Hizbullah's capture of the soldiers took place in the context of
this ongoing conflict, which in turn is fundamentally shaped by
realities in the Palestinian territories. To the vexation of Israel
and its allies, Hizbullah - easily the most popular political
movement in the Middle East - unflinchingly stands with the
Palestinians.
Since June 25, when Palestinian fighters captured one Israeli
soldier and demanded a prisoner exchange, Israel has killed more
than 140 Palestinians. Like the Lebanese situation, that flare-up
was detached from its wider context and was said to be
"manufactured" by the enemies of Israel; more nonsense proffered in
order to distract from the apparently unthinkable reality that it is
the manner in which Israel was created, and the ideological premises
that have sustained it for almost 60 years, that are the core of the
entire Arab-Israeli conflict.
Once the Arabs had rejected the UN's right to give away their land
and to force them to pay the price for European pogroms and the
Holocaust, the creation of Israel in 1948 was made possible only by
ethnic cleansing and annexation. This is historical fact and has
been documented by Israeli historians, such as Benny Morris. Yet
Israel continues to contend that it had nothing to do with the
Palestinian exodus, and consequently has no moral duty to offer
redress.
For six decades the Palestinian refugees have been refused their
right to return home because they are of the wrong race. "Israel
must remain a Jewish state," is an almost sacral mantra across the
Western political spectrum. It means, in practice, that Israel is
accorded the right to be an ethnocracy at the expense of the
refugees and their descendants, now close to 5 million.

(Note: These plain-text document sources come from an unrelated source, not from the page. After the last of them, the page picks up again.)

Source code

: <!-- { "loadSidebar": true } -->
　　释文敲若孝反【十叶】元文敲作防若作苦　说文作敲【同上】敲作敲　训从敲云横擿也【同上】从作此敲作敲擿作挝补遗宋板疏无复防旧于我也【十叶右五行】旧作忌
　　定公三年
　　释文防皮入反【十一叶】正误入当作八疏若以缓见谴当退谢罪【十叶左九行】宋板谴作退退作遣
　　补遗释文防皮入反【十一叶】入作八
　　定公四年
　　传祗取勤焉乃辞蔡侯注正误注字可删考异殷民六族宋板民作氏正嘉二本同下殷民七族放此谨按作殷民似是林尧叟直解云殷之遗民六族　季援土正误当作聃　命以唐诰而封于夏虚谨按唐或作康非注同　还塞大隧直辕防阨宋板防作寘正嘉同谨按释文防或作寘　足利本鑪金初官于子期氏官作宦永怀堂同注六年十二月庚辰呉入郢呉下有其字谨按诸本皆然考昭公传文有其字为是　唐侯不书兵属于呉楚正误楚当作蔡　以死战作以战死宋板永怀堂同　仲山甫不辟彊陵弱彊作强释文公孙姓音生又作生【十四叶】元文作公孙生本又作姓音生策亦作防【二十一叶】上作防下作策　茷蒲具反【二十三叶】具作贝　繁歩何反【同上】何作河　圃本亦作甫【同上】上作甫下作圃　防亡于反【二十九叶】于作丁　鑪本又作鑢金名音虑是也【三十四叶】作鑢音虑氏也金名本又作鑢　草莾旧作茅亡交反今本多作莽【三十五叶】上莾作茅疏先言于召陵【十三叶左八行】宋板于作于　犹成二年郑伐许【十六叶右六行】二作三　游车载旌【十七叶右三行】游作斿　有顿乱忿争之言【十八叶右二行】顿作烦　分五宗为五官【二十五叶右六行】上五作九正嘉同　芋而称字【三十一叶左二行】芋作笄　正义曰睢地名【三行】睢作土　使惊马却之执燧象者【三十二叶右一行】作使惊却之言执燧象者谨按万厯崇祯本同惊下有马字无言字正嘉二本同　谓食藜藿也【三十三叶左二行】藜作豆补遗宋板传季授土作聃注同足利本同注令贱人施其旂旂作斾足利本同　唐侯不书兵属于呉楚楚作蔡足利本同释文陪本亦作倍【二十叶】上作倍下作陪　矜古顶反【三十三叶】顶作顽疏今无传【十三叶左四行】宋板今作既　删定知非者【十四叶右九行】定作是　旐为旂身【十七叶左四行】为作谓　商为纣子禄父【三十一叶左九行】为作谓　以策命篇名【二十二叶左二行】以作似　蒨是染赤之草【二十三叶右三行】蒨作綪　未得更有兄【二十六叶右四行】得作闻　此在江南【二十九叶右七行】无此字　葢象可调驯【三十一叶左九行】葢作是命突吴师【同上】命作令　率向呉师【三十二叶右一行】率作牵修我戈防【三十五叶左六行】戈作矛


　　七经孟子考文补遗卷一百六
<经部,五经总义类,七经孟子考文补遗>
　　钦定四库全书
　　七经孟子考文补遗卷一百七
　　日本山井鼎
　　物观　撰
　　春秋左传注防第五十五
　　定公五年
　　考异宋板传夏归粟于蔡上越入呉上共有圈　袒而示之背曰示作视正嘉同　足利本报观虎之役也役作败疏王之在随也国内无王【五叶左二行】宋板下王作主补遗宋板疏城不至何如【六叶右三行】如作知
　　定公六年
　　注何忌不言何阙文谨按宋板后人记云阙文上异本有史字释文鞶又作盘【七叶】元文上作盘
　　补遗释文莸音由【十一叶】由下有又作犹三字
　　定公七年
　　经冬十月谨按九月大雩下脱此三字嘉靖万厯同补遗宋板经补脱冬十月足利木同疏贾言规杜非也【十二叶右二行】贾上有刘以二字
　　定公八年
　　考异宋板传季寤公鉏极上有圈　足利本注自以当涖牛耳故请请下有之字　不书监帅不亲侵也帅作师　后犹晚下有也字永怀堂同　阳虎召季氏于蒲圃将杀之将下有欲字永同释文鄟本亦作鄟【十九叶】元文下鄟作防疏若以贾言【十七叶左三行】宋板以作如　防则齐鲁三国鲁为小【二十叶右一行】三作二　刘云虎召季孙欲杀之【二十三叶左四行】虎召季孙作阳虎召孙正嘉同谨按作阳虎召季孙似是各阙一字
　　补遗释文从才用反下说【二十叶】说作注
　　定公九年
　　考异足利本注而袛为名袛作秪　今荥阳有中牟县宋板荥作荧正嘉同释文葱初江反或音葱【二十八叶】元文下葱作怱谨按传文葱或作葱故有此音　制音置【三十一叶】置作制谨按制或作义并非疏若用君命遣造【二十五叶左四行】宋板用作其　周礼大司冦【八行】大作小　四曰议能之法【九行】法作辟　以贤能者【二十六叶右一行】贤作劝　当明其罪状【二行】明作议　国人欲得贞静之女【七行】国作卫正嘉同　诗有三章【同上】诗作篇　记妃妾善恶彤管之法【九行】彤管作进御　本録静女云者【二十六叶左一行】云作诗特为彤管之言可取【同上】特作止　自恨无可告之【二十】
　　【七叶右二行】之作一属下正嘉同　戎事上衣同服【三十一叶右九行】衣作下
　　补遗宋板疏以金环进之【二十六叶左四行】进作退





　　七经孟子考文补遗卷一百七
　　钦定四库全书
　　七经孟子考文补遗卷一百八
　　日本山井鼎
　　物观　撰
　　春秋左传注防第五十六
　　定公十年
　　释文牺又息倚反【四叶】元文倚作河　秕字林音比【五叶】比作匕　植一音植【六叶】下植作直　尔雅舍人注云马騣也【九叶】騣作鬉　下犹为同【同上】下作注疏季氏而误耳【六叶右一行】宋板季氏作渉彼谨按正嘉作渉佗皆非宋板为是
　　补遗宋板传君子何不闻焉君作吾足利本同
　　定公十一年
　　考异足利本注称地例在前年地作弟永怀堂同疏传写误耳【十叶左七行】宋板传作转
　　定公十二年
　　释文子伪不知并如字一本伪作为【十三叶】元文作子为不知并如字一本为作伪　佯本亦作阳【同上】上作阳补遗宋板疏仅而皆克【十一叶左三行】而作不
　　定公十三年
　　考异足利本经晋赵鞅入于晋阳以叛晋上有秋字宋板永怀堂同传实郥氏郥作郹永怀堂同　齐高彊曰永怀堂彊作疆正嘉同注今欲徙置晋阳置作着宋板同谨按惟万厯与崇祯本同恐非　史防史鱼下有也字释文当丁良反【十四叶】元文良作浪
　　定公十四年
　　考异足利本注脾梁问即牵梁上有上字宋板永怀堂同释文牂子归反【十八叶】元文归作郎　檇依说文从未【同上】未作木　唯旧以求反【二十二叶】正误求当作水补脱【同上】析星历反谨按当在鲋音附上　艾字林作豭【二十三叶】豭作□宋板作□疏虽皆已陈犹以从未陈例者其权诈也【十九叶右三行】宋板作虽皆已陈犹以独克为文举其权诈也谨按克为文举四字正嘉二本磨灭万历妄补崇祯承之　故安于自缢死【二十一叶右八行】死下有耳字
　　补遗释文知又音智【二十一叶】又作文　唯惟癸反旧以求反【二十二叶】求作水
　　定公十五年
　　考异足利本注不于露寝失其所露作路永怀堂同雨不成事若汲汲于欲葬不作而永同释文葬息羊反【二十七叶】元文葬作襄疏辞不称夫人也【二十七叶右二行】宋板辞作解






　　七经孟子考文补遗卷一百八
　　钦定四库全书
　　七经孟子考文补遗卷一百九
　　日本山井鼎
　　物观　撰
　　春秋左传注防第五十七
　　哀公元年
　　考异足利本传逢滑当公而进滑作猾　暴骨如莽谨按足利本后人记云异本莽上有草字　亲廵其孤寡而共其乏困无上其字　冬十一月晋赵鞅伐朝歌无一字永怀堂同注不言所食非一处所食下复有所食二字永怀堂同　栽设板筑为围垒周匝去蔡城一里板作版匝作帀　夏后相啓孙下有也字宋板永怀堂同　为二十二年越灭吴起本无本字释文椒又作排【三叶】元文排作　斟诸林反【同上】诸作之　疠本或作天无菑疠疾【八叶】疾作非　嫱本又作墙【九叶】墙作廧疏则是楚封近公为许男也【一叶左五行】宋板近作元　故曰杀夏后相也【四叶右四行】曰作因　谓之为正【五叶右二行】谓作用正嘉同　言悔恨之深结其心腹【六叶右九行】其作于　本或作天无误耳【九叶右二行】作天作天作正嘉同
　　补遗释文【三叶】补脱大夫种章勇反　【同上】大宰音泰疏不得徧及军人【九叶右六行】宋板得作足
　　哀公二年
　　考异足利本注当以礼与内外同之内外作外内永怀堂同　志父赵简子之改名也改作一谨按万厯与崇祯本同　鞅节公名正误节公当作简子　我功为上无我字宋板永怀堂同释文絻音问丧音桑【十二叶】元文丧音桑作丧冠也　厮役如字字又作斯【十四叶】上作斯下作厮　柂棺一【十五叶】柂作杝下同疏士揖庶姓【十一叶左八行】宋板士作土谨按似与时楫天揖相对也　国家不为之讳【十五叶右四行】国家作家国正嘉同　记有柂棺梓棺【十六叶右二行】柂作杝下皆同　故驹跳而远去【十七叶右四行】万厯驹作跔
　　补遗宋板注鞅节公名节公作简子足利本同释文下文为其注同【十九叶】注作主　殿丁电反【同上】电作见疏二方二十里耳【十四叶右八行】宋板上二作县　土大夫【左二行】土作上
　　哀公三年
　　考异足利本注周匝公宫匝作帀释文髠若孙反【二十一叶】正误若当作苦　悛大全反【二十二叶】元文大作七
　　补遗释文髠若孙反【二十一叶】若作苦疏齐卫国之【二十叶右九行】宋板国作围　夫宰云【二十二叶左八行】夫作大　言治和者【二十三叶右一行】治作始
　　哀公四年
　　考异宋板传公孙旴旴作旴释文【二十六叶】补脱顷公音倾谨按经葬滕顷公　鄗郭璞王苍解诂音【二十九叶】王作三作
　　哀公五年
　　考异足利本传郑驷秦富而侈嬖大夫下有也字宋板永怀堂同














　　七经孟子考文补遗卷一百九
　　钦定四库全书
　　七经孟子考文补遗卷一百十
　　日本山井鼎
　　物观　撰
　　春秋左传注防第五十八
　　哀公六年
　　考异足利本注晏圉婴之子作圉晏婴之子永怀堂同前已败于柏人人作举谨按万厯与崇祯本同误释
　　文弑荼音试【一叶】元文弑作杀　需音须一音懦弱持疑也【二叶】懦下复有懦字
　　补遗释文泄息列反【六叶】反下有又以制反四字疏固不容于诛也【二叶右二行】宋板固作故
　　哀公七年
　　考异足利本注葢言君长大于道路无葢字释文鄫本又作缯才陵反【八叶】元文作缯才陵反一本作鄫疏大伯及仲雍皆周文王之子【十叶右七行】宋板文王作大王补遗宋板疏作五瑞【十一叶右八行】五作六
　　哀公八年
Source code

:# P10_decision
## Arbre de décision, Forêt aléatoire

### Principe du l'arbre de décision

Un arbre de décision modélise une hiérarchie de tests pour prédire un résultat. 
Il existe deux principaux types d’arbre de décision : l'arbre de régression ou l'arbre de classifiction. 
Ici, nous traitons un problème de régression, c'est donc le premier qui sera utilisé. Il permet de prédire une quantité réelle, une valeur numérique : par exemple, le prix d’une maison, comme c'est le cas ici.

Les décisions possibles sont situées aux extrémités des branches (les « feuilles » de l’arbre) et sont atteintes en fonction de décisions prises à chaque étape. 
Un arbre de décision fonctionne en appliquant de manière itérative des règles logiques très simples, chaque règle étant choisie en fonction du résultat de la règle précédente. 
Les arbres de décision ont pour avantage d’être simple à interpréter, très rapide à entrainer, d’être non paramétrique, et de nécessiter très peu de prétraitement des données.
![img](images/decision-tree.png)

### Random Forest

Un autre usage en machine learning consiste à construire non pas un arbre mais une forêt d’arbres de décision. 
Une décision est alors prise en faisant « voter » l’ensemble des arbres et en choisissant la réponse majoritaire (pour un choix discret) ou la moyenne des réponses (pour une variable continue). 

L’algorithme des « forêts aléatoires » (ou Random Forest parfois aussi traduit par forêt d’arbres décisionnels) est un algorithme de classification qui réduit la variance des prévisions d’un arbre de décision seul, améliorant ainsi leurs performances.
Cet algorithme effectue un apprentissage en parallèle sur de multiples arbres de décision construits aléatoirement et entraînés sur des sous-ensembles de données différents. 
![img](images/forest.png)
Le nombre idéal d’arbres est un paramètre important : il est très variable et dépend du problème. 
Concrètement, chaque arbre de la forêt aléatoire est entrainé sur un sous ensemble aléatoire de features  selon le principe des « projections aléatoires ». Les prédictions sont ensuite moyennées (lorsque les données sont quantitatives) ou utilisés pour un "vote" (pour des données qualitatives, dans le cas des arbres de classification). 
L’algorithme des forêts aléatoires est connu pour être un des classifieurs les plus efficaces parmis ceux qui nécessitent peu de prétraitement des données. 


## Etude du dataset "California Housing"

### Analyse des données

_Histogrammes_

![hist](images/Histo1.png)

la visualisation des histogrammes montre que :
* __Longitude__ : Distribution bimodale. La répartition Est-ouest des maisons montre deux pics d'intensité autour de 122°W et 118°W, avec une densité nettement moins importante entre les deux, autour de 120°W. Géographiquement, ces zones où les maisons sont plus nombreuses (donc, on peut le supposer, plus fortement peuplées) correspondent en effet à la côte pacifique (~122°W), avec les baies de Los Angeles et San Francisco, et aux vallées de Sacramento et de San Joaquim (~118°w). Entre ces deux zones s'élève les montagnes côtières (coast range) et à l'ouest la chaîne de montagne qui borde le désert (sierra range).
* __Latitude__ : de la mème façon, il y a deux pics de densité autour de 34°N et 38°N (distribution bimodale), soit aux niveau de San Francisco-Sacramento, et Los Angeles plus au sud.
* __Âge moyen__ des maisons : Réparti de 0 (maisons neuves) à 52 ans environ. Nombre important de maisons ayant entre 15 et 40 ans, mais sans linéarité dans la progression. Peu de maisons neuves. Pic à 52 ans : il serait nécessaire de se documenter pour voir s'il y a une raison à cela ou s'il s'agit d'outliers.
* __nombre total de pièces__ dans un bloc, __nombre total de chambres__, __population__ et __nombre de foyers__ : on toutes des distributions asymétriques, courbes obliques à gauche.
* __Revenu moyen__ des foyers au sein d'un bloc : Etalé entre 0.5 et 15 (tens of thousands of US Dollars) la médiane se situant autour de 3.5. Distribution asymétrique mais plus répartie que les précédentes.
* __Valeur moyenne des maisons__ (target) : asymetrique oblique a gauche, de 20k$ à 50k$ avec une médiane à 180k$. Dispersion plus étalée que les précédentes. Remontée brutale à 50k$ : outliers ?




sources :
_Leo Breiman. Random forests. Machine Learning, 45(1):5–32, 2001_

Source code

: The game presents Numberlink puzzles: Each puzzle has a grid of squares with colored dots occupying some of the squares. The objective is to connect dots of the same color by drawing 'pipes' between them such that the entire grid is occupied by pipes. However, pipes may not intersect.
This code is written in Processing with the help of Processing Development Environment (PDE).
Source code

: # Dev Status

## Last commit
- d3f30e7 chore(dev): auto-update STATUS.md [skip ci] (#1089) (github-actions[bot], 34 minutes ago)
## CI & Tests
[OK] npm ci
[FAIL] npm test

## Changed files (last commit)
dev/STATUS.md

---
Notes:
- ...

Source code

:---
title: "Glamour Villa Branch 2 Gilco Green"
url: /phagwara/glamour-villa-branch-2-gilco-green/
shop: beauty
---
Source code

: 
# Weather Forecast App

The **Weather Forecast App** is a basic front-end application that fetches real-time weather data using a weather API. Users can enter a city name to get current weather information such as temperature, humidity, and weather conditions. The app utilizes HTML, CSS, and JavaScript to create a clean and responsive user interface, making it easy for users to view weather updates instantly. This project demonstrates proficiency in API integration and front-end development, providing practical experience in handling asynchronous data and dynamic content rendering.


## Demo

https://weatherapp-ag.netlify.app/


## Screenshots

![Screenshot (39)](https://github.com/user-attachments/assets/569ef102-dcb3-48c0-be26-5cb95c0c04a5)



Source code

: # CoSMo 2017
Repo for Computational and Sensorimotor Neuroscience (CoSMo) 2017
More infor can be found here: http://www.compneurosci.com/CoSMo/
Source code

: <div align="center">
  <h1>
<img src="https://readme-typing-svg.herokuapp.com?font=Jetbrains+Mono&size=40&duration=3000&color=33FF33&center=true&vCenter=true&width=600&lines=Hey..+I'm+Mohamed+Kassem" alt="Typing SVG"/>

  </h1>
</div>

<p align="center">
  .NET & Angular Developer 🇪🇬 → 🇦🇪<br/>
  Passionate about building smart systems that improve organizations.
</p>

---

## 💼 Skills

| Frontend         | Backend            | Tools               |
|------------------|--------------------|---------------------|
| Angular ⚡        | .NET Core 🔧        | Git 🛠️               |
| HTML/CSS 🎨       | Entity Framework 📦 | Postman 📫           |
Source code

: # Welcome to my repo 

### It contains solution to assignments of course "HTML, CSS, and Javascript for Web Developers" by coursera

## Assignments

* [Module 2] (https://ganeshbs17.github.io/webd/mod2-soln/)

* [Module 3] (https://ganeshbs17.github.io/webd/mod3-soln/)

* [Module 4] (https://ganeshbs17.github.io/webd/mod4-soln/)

Is it not understandable that Israel's ethnic preoccupation
profoundly offends not only Palestinians, but many of their Arab
brethren? Yet rather than demanding that Israel acknowledge its
foundational wrongs as a first step toward equality and coexistence,
the Western world blithely insists that each and all must recognize
Israel's right to exist at the Palestinians' expense.
Western discourse seems unable to accommodate a serious, as opposed
to cosmetic concern for Palestinians' rights and liberties: The
Palestinians are the Indians who refuse to live on the reservation;
the Negroes who refuse to sit in the back of the bus.
By what moral right does anyone tell them to be realistic and get
over themselves? That it is too much of a hassle to right the wrongs
committed against them? That the front of the bus must remain
ethnically pure? When they refuse to recognize their occupier and
embrace their racial inferiority, when desperation and frustration
causes them to turn to violence, and when neighbors and allies come
to their aid - some for reasons of power politics, others out of
idealism - we are astonished that they are all such fanatics and
extremists.
The fundamental obstacle to understanding the Arab-Israeli conflict
is that we have given up on asking what is right and wrong, instead
asking what is "practical" and "realistic." Yet reality is that
Israel is a profoundly racist state, the existence of which is
buttressed by a seemingly endless succession of punitive measures,
assassinations, and wars against its victims and their allies.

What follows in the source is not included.